(Input Opens)

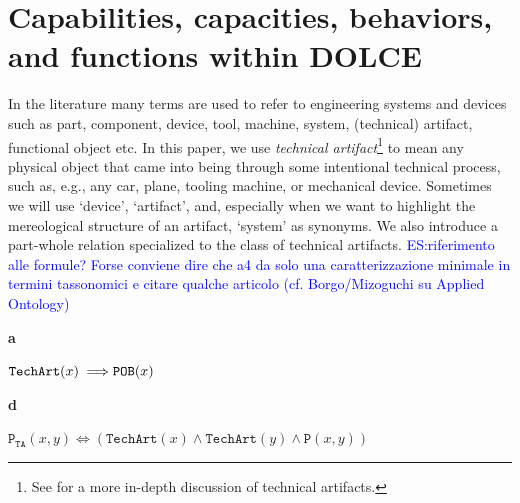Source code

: \documentclass[sw]{iosart2x}
\newcommand{\bflist}{\begin{list}{}{\setlength{\topsep}{2mm}\setlength{\partopsep}{0mm}\setlength{\parsep}{0mm}\setlength{\leftmargin}{9mm}\setlength{\labelwidth}{8mm}}}
\newcommand{\eflist}{\end{list}}
\newcommand{\AxLabel}{\textrm{a}}
\newcommand{\DefLabel}{\textrm{d}}
\newcounter{cntax}
\newcommand{\myax}[1]{\refstepcounter{cntax}\begin{small}{\bf \AxLabel\thecntax\label{ax:#1}}\end{small}}
\newcounter{cntdef}
\newcommand{\mydf}[1]{\refstepcounter{cntdef}\begin{small}{\bf \DefLabel\thecntdef\label{def:#1}}\end{small}}
\newcommand{\generalStyle}[1]{\texttt{#1}}
\newcommand{\biRel}[3]{\generalStyle{#1}(#2,#3)}
\newcommand{\uniRel}[2]{\generalStyle{#1}(#2)}
\newcommand{\biRelPar}[4]{\generalStyle{#1}_{\generalStyle{#4}}(#2,#3)}
\newcommand{\myiff}{\Longleftrightarrow}
\newcommand{\myfi}{\hspace{0.9mm} \Longrightarrow}
\newcommand{\DOLCE}{\textsc{DOLCE}\xspace} %
\newcommand{\DOLCEPhysObj}[1]{\uniRel{{POB}}{#1}}
\newcommand{\DOLCEPart}[2]{\biRel{{P}}{#1}{#2}}
\newcommand{\TechArt}[1]{\uniRel{TechArt}{#1}}
\newcommand{\Component}[1]{\uniRel{Component}{#1}}
\newcommand{\partTA}[2]{\biRelPar{P}{#1}{#2}{TA}}
\newcommand{\firstTimeKeyWord}[1]{\textit{#1}}
\newcommand{\quotes}[1]{`#1'}
\newcommand{\TODO}[1]{{\color{red} #1}}
\newcommand{\TODOinline}[1]{{\color{red} #1}}
\begin{document}
\section{Capabilities, capacities, behaviors, and functions within \DOLCE \label{sec:capabilitiesEtc}}
In the literature many terms are used to refer to engineering systems and devices such as part, component, device, tool, machine, system, (technical) artifact, functional object etc. 
In this paper, we use \firstTimeKeyWord{technical artifact}\footnote{See \cite{borgoTechnicalArtifactsIntegrated2017} for a more in-depth discussion of technical artifacts.} to mean any physical object that came into being through some intentional technical process, such as, e.g., any car, plane, tooling machine, or mechanical device. Sometimes we will use \quotes{device}, \quotes{artifact}, and,  especially when we want to highlight the mereological structure of an artifact, \quotes{system} as synonyms.
We also introduce a part-whole relation specialized to the class of technical artifacts.
\textcolor{blue}{ES:riferimento alle formule? Forse conviene dire che a4 da solo una caratterizzazione minimale in termini tassonomici e citare qualche articolo (cf. Borgo/Mizoguchi su Applied Ontology)}
\bflist
\item[\myax{subsumptionTArt}] $ \TechArt{x} \myfi \DOLCEPhysObj{x}$%
\item[\mydf{partTA}] $ \partTA{x}{y} \myiff (\TechArt{x} \land \TechArt{y} \land  \DOLCEPart{x}{y})  $%
\eflist
\end{document}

(Input Closes)

Work item: List all lines above in which the string "DefLabel" appears.

Your solution:
\newcommand{\DefLabel}{\textrm{d}}
\newcommand{\mydf}[1]{\refstepcounter{cntdef}\begin{small}{\bf \DefLabel\thecntdef\label{def:#1}}\end{small}}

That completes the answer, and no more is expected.